Artificial intelligent assistant

brail

I. brail, n.1
    (breɪl)
    Also 5–6 brayl(e, -ll(e, 7 brale, braile.
    [a. OF. brail, earlier braiel:—L. brācāle ‘breech-girdle, waist-belt for keeping up the breeches’, form brācæ breeches; hence girdle, cincture, in other senses; in sense 1 braiel occurs in Wace.]
    1. pl. Small ropes fastened to the edges of sails to truss them up before furling.

a 1450 Pilgrims Sea-Voy. 33 in Stacions Rome (1867) 38 Y howe! trussa! hale in the brayles! 1627 Capt. Smith Seaman's Gram. v. 22 The Brales are small ropes reeued thorow Blockes..with them we furle or farthell our sailes acrosse. 1762–9 Falconer Shipwr. ii. 287 The sailors..man the enfolding brails. 1885 Norris A. Vidal III. 224 Catch hold of those brails, and haul on them when I tell you.

    b. ? A rope attached to a fishing net for a similar purpose.

1883 Fisheries Exhib. Catal. 195 Minnow gangs, brails, gangings, used in various sea fisheries. 1883 Abbott in Glasgow Weekly Her. 14 July 8/1 Some [of the fish]..made their way between the brail and the net.

    2. A girdle used to confine a hawk's wings.

1828 Sebright Hawking 12 The brail..is a thong of soft leather with a slit..along the middle. 1875 ‘Stonehenge’ Brit. Sports i. iv. i. §6. 295 When first hooding her, the brail should be used.

    3. pl. The feathers about a hawk's rump; also attrib., as in brail-feathers.

1486 Bk. St. Albans A viij b, The same federis ye shall call the brayles or the brayle federis. 1575 Turberv. Bk. Falconrie 278 All the brayles and smal fethers of the trayne. 1611 Cotgr., Brayeul, feathers about a hawkes fundament, called by our Faulconers the brayle.

II. brail, n.2
    [ad. F. brelle in same sense: see Littré.]
    In the American timber trade: A number of logs held together by ropes and booms, forming part of a raft.

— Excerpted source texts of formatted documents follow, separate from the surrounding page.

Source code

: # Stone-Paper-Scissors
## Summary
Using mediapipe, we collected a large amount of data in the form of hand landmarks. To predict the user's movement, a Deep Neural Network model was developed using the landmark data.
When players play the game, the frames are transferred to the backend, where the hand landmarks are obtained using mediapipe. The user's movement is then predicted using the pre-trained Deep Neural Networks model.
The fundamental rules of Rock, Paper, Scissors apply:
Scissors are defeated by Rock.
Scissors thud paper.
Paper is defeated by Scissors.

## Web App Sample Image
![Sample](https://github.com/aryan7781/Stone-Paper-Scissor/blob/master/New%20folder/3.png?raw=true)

1879 Lumberman's Gaz. 1 Oct. This part of the Slough is wide and deep, and is used for coupling up the strings into brails and rafts.

III. brail, v.
    (breɪl)
    Also 7 braile, brale.
    [f. brail n.1]
    trans.
    1. To haul up (the sails) by means of the brails.

1625 Sir R. Granville in G. Granville's Wks. (1732) 293 My Lord Essex did Brail up his Foresail. 1762 Falconer Shipwr. ii. 26 ‘Brail up the mizen quick!’ the Master cries. 1834 M. Scott Cruise Midge (1863) 95 The frigate hauled down the jib and brailed up the spanker.

    2. To confine (a hawk's wings) with a brail.

1643 Parables on Times 9 Not content to braile and clip their wings onely. 1828 Sebright Hawking 13 He should be carried on the fist..with his wing brailed.